**Instructions for the task**
Could you repeat every record below exactly, leaving out the pictures?

**Records shown**
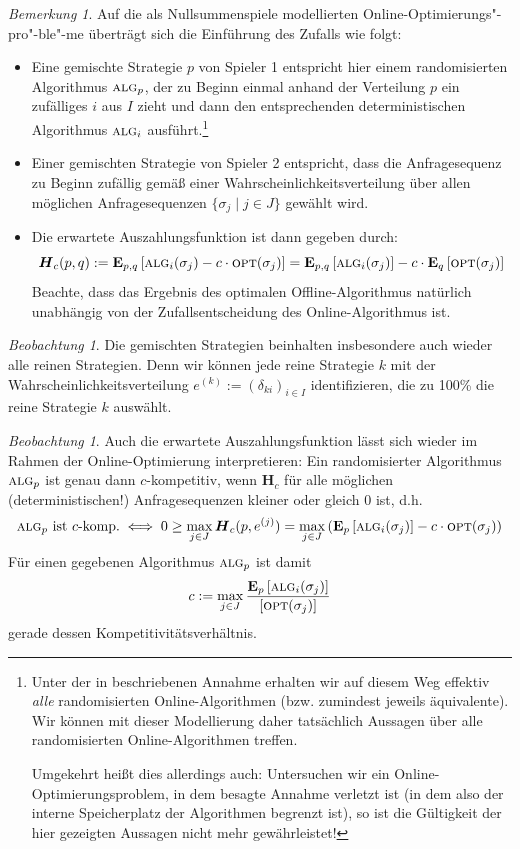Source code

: \documentclass[a4paper,ngerman,12pt,bibtotoc]{scrartcl}
\theoremstyle{definition}
\theoremstyle{plain}
\theoremstyle{remark}
\newtheorem{bem}[defn]{Bemerkung}
\newtheorem{beob}[defn]{Beobachtung}
\renewcommand{\_}{\mathpunct{.}\,}
\newcommand{\?}{\,{:}\,}
\newcommand{\Alg}{\ensuremath{\textsc{alg}}}
\newcommand{\Opt}{\ensuremath{\textsc{opt}}}
\newcommand{\EE}{\mathbf{E}}
\newcommand{\EH}{\boldsymbol{H}}
\begin{document}
	\begin{bem}
		Auf die als Nullsummenspiele modellierten Online-Optimierungs"-pro"-ble"-me überträgt sich die Einführung des Zufalls wie folgt:
		\begin{itemize}
			\item Eine gemischte Strategie $p$ von Spieler 1 entspricht hier einem randomisierten Algorithmus $\Alg_p$, der zu Beginn einmal anhand der Verteilung $p$ ein zufälliges $i$ aus $I$ zieht und dann den entsprechenden deterministischen Algorithmus $\Alg_i$ ausführt.\footnote{Unter der in  beschriebenen Annahme erhalten wir auf diesem Weg effektiv \emph{alle} randomisierten Online-Algorithmen (bzw. zumindest jeweils äquivalente). Wir können mit dieser Modellierung daher tatsächlich Aussagen über alle randomisierten Online-Algorithmen treffen. 
				
			Umgekehrt heißt dies allerdings auch: Untersuchen wir ein Online-Optimierungsproblem, in dem besagte Annahme verletzt ist (in dem also der interne Speicherplatz der Algorithmen begrenzt ist), so ist die Gültigkeit der hier gezeigten Aussagen nicht mehr gewährleistet!}
			\item Einer gemischten Strategie von Spieler 2 entspricht, dass die Anfragesequenz zu Beginn zufällig gemäß einer Wahrscheinlichkeitsverteilung über allen möglichen Anfragesequenzen $\{\sigma_j \mid j \in J\}$ gewählt wird.
			\item Die erwartete Auszahlungsfunktion ist dann gegeben durch:
				\[\EH_c(p,q) := \EE_{p,q}\left[\Alg_i(\sigma_j) - c\cdot\Opt(\sigma_j)\right] = \EE_{p,q}\left[\Alg_i(\sigma_j)\right] - c\cdot\EE_{q}\left[\Opt(\sigma_j)\right]\]
			Beachte, dass das Ergebnis des optimalen Offline-Algorithmus natürlich unabhängig von der Zufallsentscheidung des Online-Algorithmus ist.
		\end{itemize}
	\end{bem}
	
	\begin{beob}
		Die gemischten Strategien beinhalten insbesondere auch wieder alle reinen Strategien. Denn wir können jede reine Strategie $k$ mit der Wahrscheinlichkeitsverteilung $e^{(k)} :=(\delta_{k i})_{i\in I}$ identifizieren, die zu 100\% die reine Strategie $k$ auswählt.
	\end{beob}
	
	\begin{beob}
		Auch die erwartete Auszahlungsfunktion lässt sich wieder im Rahmen der Online-Optimierung interpretieren: Ein randomisierter Algorithmus $\Alg_p$ ist genau dann $c$-kompetitiv, wenn $\EH_c$ für alle möglichen (deterministischen!) Anfragesequenzen kleiner oder gleich 0 ist, d.h.
		\begin{equation}\label{eq:ckomKrit}
			\Alg_p \text{ ist } c\text{-komp.} \iff 0 \geq \max_{j\in J} \EH_c(p,e^{(j)}) = \max_{j\in J}\left(\EE_{p}\left[\Alg_i(\sigma_j)\right] - c\cdot\Opt(\sigma_j)\right)
		\end{equation}
		Für einen gegebenen Algorithmus $\Alg_p$ ist damit
			\[c := \max_{j\in J}\frac{\EE_{p}\left[\Alg_i(\sigma_j)\right]}{\left[\Opt(\sigma_j)\right]}\]
		gerade dessen Kompetitivitätsverhältnis.
	\end{beob}
	
\end{document}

**The completed task**
Source code

: \documentclass[a4paper,ngerman,12pt,bibtotoc]{scrartcl}
\theoremstyle{definition}
\theoremstyle{plain}
\theoremstyle{remark}
\newtheorem{bem}[defn]{Bemerkung}
\newtheorem{beob}[defn]{Beobachtung}
\renewcommand{\_}{\mathpunct{.}\,}
\newcommand{\?}{\,{:}\,}
\newcommand{\Alg}{\ensuremath{\textsc{alg}}}
\newcommand{\Opt}{\ensuremath{\textsc{opt}}}
\newcommand{\EE}{\mathbf{E}}
\newcommand{\EH}{\boldsymbol{H}}
\begin{document}
	\begin{bem}
		Auf die als Nullsummenspiele modellierten Online-Optimierungs"-pro"-ble"-me überträgt sich die Einführung des Zufalls wie folgt:
		\begin{itemize}
			\item Eine gemischte Strategie $p$ von Spieler 1 entspricht hier einem randomisierten Algorithmus $\Alg_p$, der zu Beginn einmal anhand der Verteilung $p$ ein zufälliges $i$ aus $I$ zieht und dann den entsprechenden deterministischen Algorithmus $\Alg_i$ ausführt.\footnote{Unter der in  beschriebenen Annahme erhalten wir auf diesem Weg effektiv \emph{alle} randomisierten Online-Algorithmen (bzw. zumindest jeweils äquivalente). Wir können mit dieser Modellierung daher tatsächlich Aussagen über alle randomisierten Online-Algorithmen treffen. 
				
			Umgekehrt heißt dies allerdings auch: Untersuchen wir ein Online-Optimierungsproblem, in dem besagte Annahme verletzt ist (in dem also der interne Speicherplatz der Algorithmen begrenzt ist), so ist die Gültigkeit der hier gezeigten Aussagen nicht mehr gewährleistet!}
			\item Einer gemischten Strategie von Spieler 2 entspricht, dass die Anfragesequenz zu Beginn zufällig gemäß einer Wahrscheinlichkeitsverteilung über allen möglichen Anfragesequenzen $\{\sigma_j \mid j \in J\}$ gewählt wird.
			\item Die erwartete Auszahlungsfunktion ist dann gegeben durch:
				\[\EH_c(p,q) := \EE_{p,q}\left[\Alg_i(\sigma_j) - c\cdot\Opt(\sigma_j)\right] = \EE_{p,q}\left[\Alg_i(\sigma_j)\right] - c\cdot\EE_{q}\left[\Opt(\sigma_j)\right]\]
			Beachte, dass das Ergebnis des optimalen Offline-Algorithmus natürlich unabhängig von der Zufallsentscheidung des Online-Algorithmus ist.
		\end{itemize}
	\end{bem}
	
	\begin{beob}
		Die gemischten Strategien beinhalten insbesondere auch wieder alle reinen Strategien. Denn wir können jede reine Strategie $k$ mit der Wahrscheinlichkeitsverteilung $e^{(k)} :=(\delta_{k i})_{i\in I}$ identifizieren, die zu 100\% die reine Strategie $k$ auswählt.
	\end{beob}
	
	\begin{beob}
		Auch die erwartete Auszahlungsfunktion lässt sich wieder im Rahmen der Online-Optimierung interpretieren: Ein randomisierter Algorithmus $\Alg_p$ ist genau dann $c$-kompetitiv, wenn $\EH_c$ für alle möglichen (deterministischen!) Anfragesequenzen kleiner oder gleich 0 ist, d.h.
		\begin{equation}\label{eq:ckomKrit}
			\Alg_p \text{ ist } c\text{-komp.} \iff 0 \geq \max_{j\in J} \EH_c(p,e^{(j)}) = \max_{j\in J}\left(\EE_{p}\left[\Alg_i(\sigma_j)\right] - c\cdot\Opt(\sigma_j)\right)
		\end{equation}
		Für einen gegebenen Algorithmus $\Alg_p$ ist damit
			\[c := \max_{j\in J}\frac{\EE_{p}\left[\Alg_i(\sigma_j)\right]}{\left[\Opt(\sigma_j)\right]}\]
		gerade dessen Kompetitivitätsverhältnis.
	\end{beob}
	
\end{document}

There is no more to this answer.